About this exercise
Up to and including the line with "This program is", copy the records below exactly from their first line.

Segment Start: Data extracts

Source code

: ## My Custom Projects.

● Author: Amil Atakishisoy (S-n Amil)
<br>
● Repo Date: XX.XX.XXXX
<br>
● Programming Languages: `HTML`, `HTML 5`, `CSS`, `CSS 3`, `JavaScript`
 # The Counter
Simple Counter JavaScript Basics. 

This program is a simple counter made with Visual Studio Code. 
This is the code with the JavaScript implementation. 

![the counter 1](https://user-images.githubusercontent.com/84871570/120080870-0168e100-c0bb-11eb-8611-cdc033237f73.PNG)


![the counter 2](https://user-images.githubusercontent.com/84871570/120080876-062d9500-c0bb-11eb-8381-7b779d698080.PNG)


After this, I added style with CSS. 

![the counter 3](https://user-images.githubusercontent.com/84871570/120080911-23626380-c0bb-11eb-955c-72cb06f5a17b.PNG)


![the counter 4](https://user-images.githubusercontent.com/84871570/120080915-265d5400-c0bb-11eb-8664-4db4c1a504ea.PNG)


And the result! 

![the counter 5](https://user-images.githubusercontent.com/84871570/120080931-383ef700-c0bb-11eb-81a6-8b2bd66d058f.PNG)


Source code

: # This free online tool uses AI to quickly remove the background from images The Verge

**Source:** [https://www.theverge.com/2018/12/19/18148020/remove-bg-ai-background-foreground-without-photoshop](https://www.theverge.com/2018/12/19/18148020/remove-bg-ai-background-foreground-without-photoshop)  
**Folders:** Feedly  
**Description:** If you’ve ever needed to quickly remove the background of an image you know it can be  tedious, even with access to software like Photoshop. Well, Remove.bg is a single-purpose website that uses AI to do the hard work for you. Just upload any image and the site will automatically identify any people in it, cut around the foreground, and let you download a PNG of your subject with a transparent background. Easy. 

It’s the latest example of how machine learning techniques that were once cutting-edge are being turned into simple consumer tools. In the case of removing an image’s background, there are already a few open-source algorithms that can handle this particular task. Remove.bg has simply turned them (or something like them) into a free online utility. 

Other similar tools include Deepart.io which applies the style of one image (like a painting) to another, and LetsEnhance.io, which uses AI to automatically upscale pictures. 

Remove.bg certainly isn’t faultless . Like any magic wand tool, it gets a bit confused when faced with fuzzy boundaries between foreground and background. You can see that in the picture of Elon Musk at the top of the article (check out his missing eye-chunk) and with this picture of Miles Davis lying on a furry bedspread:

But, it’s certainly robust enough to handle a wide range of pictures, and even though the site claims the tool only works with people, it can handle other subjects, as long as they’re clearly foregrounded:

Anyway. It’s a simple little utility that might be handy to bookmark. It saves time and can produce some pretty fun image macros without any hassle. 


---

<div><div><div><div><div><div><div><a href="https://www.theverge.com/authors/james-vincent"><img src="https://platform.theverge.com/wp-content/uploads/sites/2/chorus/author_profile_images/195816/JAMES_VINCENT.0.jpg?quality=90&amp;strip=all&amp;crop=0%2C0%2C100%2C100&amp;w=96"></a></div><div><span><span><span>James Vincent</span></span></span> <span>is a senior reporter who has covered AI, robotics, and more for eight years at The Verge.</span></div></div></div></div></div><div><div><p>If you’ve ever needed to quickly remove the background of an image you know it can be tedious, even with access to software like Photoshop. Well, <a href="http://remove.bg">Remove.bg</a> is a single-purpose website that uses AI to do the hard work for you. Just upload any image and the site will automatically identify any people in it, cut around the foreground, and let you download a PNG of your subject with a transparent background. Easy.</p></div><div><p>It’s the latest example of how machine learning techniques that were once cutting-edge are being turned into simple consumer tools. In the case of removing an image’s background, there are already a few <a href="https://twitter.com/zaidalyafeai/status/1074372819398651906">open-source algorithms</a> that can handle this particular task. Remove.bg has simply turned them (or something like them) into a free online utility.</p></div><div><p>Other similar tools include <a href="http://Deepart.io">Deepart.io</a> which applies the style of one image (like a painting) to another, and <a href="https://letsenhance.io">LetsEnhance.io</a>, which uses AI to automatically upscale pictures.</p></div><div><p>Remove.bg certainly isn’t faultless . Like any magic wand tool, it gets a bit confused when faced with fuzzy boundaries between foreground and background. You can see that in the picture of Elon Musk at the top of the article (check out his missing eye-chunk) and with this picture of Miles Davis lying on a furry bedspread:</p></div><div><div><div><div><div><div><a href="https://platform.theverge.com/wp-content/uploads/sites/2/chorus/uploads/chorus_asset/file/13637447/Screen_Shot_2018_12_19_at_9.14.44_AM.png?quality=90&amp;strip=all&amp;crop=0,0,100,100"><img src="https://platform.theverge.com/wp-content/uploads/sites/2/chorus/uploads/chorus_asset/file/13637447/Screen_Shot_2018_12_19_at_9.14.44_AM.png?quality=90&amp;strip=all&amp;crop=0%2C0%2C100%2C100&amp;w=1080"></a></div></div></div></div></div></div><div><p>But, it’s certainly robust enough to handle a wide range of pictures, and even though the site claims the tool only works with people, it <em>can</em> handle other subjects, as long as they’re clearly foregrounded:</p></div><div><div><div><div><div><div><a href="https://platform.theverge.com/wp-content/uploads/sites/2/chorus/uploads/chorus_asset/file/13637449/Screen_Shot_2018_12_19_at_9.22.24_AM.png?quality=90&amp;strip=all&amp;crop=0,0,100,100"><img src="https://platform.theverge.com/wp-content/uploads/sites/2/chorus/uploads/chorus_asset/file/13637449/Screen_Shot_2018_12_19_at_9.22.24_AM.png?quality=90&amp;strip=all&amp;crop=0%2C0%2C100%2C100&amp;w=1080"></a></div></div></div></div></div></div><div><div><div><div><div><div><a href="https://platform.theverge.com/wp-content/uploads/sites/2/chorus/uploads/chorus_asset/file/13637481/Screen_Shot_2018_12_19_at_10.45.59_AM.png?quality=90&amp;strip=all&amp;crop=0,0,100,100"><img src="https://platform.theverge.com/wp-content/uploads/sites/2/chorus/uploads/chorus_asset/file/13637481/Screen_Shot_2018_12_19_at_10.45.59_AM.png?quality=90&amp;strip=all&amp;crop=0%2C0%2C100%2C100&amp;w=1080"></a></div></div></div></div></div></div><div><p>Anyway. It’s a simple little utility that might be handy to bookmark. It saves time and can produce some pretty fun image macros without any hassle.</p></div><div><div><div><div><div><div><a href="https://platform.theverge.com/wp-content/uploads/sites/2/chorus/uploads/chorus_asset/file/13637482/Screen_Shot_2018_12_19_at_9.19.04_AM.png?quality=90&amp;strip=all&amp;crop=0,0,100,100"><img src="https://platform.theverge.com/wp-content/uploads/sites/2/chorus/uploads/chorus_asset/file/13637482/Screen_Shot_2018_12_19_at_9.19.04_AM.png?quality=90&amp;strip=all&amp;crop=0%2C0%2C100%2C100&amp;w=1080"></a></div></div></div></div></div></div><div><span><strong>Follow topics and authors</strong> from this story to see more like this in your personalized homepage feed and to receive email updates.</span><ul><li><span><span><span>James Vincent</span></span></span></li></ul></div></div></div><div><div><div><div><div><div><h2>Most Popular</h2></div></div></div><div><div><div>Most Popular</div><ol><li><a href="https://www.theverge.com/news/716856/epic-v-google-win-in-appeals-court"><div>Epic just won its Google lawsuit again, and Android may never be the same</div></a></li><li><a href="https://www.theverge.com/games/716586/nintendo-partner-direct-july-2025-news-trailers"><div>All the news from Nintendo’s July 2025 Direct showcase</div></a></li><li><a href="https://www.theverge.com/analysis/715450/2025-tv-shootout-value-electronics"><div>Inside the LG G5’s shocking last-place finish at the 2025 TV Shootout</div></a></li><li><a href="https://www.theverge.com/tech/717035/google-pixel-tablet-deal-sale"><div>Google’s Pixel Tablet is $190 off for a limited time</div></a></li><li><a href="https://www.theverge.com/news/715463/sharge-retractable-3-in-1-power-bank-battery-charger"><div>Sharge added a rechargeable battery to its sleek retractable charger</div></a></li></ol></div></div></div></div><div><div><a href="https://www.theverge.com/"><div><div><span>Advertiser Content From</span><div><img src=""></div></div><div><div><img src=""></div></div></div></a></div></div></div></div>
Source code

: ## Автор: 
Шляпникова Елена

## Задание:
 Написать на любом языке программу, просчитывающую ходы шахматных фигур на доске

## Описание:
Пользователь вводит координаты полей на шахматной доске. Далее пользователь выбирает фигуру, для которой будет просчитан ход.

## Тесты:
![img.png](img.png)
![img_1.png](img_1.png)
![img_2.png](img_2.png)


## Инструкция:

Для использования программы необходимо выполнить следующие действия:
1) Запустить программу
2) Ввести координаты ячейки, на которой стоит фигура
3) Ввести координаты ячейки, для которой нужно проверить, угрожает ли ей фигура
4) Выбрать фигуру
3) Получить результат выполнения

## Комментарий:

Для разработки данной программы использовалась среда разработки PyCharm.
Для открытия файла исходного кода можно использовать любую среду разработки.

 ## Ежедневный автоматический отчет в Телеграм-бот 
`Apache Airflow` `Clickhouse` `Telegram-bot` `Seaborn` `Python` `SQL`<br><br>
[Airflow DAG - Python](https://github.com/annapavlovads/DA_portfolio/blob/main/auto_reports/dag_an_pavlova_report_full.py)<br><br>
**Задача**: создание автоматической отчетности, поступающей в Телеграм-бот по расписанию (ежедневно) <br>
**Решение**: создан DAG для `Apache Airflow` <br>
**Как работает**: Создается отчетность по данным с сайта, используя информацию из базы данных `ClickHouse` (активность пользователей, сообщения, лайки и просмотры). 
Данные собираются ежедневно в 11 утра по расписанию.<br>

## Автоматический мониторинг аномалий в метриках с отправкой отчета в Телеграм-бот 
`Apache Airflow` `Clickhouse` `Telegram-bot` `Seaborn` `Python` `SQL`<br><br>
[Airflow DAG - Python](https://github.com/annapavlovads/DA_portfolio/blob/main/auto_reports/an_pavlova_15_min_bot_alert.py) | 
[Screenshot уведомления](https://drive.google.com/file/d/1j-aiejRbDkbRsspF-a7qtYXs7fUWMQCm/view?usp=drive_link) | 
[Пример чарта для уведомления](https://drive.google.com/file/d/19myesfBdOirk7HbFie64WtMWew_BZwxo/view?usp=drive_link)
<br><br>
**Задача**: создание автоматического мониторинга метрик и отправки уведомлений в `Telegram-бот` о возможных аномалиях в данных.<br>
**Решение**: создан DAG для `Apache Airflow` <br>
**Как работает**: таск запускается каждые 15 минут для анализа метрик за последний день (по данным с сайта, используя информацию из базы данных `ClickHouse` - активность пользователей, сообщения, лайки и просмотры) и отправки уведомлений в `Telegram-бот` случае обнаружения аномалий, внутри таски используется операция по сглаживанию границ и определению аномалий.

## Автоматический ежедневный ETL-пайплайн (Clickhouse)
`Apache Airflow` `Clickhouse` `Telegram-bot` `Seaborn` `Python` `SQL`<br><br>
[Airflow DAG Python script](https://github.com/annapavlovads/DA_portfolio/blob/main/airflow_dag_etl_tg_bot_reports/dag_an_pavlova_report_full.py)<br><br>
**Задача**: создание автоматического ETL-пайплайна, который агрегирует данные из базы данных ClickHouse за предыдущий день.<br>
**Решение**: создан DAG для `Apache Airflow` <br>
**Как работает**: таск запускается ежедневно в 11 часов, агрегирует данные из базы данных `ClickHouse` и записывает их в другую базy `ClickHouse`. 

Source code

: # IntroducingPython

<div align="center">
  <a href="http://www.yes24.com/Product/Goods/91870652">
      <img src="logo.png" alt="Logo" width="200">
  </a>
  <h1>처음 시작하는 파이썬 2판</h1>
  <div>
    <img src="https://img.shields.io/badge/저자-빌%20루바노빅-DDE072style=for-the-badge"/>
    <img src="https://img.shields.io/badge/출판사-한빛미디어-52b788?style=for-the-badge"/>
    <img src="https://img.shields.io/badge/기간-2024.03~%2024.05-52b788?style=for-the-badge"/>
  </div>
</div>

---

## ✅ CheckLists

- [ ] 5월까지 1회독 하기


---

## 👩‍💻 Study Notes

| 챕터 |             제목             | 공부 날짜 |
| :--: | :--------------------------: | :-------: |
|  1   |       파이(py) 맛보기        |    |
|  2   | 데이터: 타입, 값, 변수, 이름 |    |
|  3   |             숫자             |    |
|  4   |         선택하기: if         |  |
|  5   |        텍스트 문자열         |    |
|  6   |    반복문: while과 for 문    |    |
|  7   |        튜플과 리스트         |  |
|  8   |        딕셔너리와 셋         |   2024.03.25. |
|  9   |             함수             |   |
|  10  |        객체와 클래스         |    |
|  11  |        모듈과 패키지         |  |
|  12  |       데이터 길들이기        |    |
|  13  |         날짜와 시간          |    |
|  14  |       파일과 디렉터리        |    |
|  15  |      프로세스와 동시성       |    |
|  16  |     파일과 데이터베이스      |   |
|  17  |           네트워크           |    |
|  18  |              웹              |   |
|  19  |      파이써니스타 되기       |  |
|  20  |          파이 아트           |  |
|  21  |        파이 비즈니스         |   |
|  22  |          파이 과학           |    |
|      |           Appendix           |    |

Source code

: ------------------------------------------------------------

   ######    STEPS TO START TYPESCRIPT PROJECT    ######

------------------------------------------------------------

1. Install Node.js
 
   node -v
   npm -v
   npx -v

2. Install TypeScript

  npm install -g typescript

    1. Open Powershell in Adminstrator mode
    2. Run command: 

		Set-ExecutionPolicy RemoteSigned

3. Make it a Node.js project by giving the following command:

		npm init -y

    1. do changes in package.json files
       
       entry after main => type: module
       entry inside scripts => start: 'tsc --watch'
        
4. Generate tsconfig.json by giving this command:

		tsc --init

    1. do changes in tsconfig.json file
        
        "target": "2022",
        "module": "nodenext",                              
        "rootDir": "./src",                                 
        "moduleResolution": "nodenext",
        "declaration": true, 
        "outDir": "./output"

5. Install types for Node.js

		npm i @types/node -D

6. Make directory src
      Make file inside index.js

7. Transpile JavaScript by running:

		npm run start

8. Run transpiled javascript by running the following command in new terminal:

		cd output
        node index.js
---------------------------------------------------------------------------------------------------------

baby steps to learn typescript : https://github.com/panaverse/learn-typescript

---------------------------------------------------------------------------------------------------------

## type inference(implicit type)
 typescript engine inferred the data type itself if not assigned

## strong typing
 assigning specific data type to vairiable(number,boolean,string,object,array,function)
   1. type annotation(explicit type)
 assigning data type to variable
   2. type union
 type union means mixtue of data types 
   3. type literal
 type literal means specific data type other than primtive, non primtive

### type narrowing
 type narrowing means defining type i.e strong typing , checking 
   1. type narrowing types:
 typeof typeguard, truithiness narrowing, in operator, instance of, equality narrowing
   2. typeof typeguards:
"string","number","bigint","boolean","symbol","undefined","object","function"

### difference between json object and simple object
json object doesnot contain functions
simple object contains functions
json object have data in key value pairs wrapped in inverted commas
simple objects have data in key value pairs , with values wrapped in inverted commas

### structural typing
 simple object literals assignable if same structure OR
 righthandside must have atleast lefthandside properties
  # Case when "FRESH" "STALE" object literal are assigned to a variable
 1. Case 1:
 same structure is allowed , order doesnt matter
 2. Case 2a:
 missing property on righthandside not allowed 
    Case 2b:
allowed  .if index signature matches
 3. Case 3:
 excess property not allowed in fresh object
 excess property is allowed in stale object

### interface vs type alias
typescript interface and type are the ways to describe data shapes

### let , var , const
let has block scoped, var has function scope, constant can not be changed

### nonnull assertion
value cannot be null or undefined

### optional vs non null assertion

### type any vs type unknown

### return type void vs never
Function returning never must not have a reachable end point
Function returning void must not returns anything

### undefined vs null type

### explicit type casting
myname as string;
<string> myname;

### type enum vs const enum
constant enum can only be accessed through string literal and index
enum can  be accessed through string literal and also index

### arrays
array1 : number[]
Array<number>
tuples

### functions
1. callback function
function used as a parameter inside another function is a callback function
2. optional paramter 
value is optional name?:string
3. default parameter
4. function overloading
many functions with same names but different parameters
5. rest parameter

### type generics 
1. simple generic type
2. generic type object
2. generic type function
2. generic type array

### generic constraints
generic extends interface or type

Segment End: Data extracts

Exercise answer
Source code

: ## My Custom Projects.

● Author: Amil Atakishisoy (S-n Amil)
<br>
● Repo Date: XX.XX.XXXX
<br>
● Programming Languages: `HTML`, `HTML 5`, `CSS`, `CSS 3`, `JavaScript`
 # The Counter
Simple Counter JavaScript Basics. 

This program is a simple counter made with Visual Studio Code. 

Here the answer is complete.